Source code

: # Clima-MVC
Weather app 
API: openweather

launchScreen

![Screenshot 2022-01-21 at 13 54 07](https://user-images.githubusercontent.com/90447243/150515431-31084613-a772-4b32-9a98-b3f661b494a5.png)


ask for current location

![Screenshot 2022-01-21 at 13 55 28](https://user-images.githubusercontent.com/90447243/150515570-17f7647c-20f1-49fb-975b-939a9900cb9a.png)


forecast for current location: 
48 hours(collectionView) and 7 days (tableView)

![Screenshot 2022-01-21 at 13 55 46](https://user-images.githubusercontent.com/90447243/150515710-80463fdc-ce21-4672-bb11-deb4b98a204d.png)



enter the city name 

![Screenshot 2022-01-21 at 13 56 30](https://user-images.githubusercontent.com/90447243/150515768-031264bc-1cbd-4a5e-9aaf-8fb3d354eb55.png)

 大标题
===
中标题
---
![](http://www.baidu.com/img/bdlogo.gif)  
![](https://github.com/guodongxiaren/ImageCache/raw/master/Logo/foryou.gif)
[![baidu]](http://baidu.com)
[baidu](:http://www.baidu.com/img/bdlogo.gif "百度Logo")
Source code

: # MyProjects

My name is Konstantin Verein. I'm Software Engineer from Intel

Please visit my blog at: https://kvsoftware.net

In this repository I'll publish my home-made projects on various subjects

* **Aim of the task**
Reproduce each line of the material exactly as given.

* **Response**
Source code

: # Clima-MVC
Weather app 
API: openweather

launchScreen

![Screenshot 2022-01-21 at 13 54 07](https://user-images.githubusercontent.com/90447243/150515431-31084613-a772-4b32-9a98-b3f661b494a5.png)


ask for current location

![Screenshot 2022-01-21 at 13 55 28](https://user-images.githubusercontent.com/90447243/150515570-17f7647c-20f1-49fb-975b-939a9900cb9a.png)


forecast for current location: 
48 hours(collectionView) and 7 days (tableView)

![Screenshot 2022-01-21 at 13 55 46](https://user-images.githubusercontent.com/90447243/150515710-80463fdc-ce21-4672-bb11-deb4b98a204d.png)



enter the city name 

![Screenshot 2022-01-21 at 13 56 30](https://user-images.githubusercontent.com/90447243/150515768-031264bc-1cbd-4a5e-9aaf-8fb3d354eb55.png)

 大标题
===
中标题
---
![](http://www.baidu.com/img/bdlogo.gif)  
![](https://github.com/guodongxiaren/ImageCache/raw/master/Logo/foryou.gif)
[![baidu]](http://baidu.com)
[baidu](:http://www.baidu.com/img/bdlogo.gif "百度Logo")
Source code

: # MyProjects

My name is Konstantin Verein. I'm Software Engineer from Intel

Please visit my blog at: https://kvsoftware.net

In this repository I'll publish my home-made projects on various subjects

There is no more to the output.